Zaman-zamansızlık, modernite-globalleşme arasında gidip gelen zihnim,
yüzündeki çizgilere odaklandı...
Geçmişin
izlerinin silinmesi için yaptırılan estetik ameliyatlara ve botokslara
inat, ‘ben geçmişimle buradayım… Her bir yaşanmışlığın izleri vardır
yüzümde. Geçmişimi silerek zamanlı olan ben'le zamansızlığın kendisine
ait olduğu Tanrı'ya özenemem.' dercesine…
- Nasılsınız?
- Nasıl olayım
yavrucuğum, ne yazık bana ki bu haldeyim.
Gözünden akan
damlaları göstermek istemezcesine eli titreyerek cebindeki mendile
uzandı.
- Dilenmek
zorunda kaldığım için çok üzgünüm. Devletin verdiği pensiye-emekli
maaşı- yetmiyor.

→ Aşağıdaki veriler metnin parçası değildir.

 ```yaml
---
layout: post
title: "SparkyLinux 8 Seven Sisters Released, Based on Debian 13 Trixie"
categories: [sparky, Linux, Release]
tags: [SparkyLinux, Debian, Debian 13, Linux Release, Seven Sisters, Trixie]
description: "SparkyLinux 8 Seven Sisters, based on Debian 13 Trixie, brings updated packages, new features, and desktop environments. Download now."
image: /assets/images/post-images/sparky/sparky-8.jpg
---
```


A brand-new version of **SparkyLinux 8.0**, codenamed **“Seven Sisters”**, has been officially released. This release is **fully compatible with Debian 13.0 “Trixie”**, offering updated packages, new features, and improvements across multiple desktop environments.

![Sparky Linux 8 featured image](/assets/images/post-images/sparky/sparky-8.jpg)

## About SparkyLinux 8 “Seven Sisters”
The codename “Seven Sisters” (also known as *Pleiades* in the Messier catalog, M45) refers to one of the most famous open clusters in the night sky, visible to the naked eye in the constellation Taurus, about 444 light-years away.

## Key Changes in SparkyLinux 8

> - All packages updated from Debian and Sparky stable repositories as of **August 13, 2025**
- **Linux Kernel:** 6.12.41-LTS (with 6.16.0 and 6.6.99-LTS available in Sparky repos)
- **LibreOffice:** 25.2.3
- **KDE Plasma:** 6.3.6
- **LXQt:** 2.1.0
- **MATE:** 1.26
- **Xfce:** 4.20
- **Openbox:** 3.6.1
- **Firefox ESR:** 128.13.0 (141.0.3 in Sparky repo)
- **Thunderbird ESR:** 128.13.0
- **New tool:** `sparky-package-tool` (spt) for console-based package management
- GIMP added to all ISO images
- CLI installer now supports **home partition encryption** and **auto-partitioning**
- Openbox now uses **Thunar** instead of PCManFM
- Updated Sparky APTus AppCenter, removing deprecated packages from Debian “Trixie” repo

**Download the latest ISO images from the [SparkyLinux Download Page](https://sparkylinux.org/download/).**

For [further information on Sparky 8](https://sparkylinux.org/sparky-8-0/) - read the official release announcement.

Hasta oğlum da bana bakamıyor. Gençken en azından bağ
bahçeyle uğraşıyordum, geçimimi sağlıyordum. Ama şimdi, şimdi….Tanrı'ya
her gün dua ediyorum beni yanına alsın diye.
Fark
ettirmeden elim yüzüne uzandı. Şahit olmak istedim yüzündeki çizgilere
dokunarak zamanın izlerine. Akıtılan bir damla yaş oldu Radisson-Sarı
Ploştat-Nine(dilenci) arasındaki çelişkiye.
***
(1989)
Hafta sonları
anneannemlere gitmek için JP gara gider Kırcali-Podkova trenini
beklerdik. En çok da trenin sesi eşliğinde uyumayı severdim. Bir de
dışarıdakilere camdan el sallamayı.
***
(2005)
Şehir: Kırcali
Yer: JP Gar.
Bilet almak
için beklenen bankta karşılaşılan Stefan.
Etrafta Türkçe
konuşan kişiler...
İşten evine
dönen, hafta sonunu geçirmek için evine giden, gezmek için gelinen
şehirden köye gitmek için bekleyen kişiler… Öğrenciler, memurlar...
Stefan Karaca,
çalışmak için geldiği Kırcali'den Haskovo'ya dönen inşaat işçisi.
Etrafta
herkesin Türkçe konuşması karşısında Türkçe sorulan ‘Bilet gişesi kaçta
açılacak acaba?' sorusuna ‘ Az ne znam da govorya po Turski no vı
razbiram (Türkçe konuşmasını bilmiyorum ama sizi anlıyorum)' cevabı…
ve tanışılan Stefan...
Başka soru
sorma fırsatı bırakmadan anlatmaya başladı;
- Haskovo'da
aşağı yukarı 20 yıldır Türklerle komşuluk yapmaktayız. Ana babamdan daha
yakındırlar. Türkçe konuşmayı çok beceremiyorum ama çoğu konuşulanları
anlıyorum...
Bana sorduğu
bazı soruların ardından anlatmaya devam eder Stefan;
- Bizim halk
olarak bir problemimiz olmamıştır hiçbir zaman. Hatta o sizin o
zamanlarda yaşadığınız durumları (isim değiştirmesi…) biz de aynısını
yaşamışızdır. Ama var ya yukarıdakiler, şu yukarıdakiler… Onlar olmasa
biz çok daha iyi yaşarız dünyada.
***
Konuşmalarımızın arasında paylaşılan birer Espresso kahve.
Etrafta günün
yorumunun yapıldığı, hafta sonu planlarının anlatıldığı konuşmalar...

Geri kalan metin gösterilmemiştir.